● **Assignment**
The stretch wanted below opens at the line containing "- Stacking multiple" and closes at the line containing "- Streaming Computations". Please return it exactly, with no other lines.

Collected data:
※

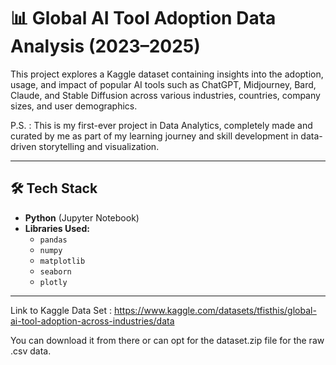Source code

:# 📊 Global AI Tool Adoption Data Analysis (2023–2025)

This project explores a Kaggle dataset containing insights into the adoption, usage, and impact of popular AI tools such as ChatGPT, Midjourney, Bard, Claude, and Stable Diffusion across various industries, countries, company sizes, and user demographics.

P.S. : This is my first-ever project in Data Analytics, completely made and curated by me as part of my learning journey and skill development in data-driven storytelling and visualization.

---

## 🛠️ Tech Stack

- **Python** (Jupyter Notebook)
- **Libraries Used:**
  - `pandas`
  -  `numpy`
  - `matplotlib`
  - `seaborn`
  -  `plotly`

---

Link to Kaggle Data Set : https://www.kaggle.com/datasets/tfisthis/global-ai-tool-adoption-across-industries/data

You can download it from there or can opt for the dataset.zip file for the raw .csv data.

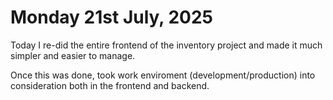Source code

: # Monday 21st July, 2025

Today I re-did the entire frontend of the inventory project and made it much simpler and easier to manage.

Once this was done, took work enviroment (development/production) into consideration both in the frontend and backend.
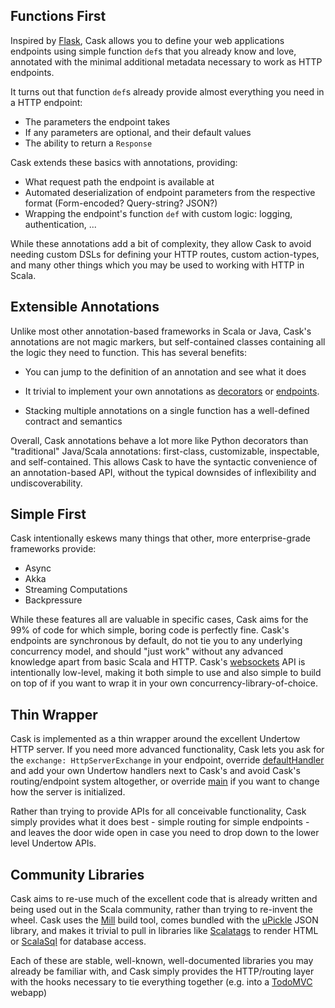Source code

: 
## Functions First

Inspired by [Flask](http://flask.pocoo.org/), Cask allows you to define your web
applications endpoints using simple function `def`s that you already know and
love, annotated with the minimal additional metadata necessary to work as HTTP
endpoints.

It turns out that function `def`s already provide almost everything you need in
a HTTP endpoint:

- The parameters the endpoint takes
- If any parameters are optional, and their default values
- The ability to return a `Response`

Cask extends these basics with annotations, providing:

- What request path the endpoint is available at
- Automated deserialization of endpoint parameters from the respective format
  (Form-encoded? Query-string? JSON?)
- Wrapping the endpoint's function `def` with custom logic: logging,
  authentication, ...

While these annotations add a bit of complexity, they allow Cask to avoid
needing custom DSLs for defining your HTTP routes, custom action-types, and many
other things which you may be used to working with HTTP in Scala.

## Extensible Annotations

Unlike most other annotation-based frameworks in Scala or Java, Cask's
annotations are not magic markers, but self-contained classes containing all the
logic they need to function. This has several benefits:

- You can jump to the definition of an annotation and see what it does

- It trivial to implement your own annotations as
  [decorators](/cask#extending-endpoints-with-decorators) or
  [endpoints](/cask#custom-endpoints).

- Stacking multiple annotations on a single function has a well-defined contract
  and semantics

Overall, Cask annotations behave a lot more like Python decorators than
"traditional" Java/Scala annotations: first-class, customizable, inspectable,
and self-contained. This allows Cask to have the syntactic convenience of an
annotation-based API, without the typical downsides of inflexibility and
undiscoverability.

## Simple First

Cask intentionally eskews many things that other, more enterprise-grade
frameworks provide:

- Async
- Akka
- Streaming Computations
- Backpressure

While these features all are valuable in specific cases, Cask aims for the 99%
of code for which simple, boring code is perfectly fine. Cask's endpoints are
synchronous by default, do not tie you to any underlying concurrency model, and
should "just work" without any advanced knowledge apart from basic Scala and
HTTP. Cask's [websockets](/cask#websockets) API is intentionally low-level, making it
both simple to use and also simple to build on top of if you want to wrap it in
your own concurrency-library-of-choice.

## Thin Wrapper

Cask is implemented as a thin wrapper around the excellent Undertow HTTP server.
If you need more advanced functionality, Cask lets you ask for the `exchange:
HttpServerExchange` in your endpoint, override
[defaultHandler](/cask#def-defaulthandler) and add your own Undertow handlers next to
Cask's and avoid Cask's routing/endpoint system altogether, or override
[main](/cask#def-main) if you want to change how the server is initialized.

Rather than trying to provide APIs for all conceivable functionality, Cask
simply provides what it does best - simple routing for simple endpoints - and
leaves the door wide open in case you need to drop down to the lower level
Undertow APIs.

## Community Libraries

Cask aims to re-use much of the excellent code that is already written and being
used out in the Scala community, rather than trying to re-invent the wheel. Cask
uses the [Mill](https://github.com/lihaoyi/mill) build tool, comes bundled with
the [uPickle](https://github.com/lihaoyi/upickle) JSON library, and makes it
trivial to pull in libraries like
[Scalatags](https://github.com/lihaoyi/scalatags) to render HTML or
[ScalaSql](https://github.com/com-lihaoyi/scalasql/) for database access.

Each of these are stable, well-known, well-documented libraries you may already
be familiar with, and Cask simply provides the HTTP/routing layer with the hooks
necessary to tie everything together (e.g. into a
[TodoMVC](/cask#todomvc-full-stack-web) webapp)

※

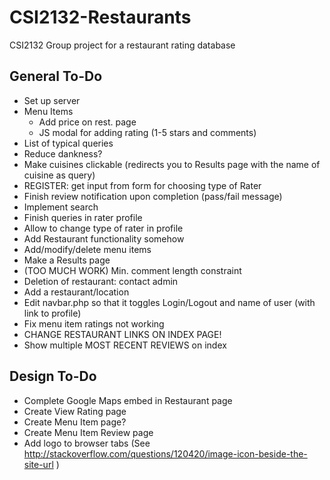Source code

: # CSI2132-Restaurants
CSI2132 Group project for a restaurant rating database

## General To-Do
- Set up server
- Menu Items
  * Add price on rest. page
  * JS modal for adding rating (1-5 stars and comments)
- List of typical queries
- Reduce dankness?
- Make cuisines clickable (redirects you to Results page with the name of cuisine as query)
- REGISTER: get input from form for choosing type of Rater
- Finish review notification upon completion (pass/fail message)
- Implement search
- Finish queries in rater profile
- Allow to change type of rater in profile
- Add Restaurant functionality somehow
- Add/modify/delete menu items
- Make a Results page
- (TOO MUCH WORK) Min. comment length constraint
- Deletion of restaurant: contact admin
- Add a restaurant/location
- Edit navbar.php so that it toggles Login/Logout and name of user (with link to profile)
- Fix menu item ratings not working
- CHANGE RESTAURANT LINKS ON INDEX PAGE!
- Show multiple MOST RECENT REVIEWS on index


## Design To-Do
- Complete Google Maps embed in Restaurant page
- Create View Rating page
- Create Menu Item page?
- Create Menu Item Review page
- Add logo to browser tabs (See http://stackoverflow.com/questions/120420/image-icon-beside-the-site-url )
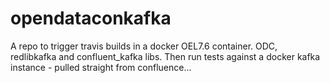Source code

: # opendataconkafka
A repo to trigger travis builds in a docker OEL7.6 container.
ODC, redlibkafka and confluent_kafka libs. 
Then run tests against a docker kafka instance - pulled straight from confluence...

※

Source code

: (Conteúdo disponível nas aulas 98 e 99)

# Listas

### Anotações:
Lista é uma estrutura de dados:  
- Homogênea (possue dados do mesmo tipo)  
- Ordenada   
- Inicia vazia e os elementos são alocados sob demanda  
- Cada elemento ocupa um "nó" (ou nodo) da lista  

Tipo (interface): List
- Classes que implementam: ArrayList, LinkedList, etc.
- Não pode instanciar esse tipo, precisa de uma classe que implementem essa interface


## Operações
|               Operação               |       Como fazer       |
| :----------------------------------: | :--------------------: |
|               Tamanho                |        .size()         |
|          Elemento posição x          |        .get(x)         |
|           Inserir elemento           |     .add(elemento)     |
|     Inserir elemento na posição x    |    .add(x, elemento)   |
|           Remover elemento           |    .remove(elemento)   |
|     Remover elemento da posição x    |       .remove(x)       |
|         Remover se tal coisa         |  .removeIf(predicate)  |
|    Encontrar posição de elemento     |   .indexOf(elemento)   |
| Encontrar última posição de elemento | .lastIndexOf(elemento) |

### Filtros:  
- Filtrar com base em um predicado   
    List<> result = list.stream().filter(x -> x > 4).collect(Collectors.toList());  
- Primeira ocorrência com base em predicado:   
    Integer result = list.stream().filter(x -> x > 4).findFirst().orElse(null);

※

● **Result for this exercise**
- Stacking multiple annotations on a single function has a well-defined contract
  and semantics

Overall, Cask annotations behave a lot more like Python decorators than
"traditional" Java/Scala annotations: first-class, customizable, inspectable,
and self-contained. This allows Cask to have the syntactic convenience of an
annotation-based API, without the typical downsides of inflexibility and
undiscoverability.

## Simple First

Cask intentionally eskews many things that other, more enterprise-grade
frameworks provide:

- Async
- Akka
- Streaming Computations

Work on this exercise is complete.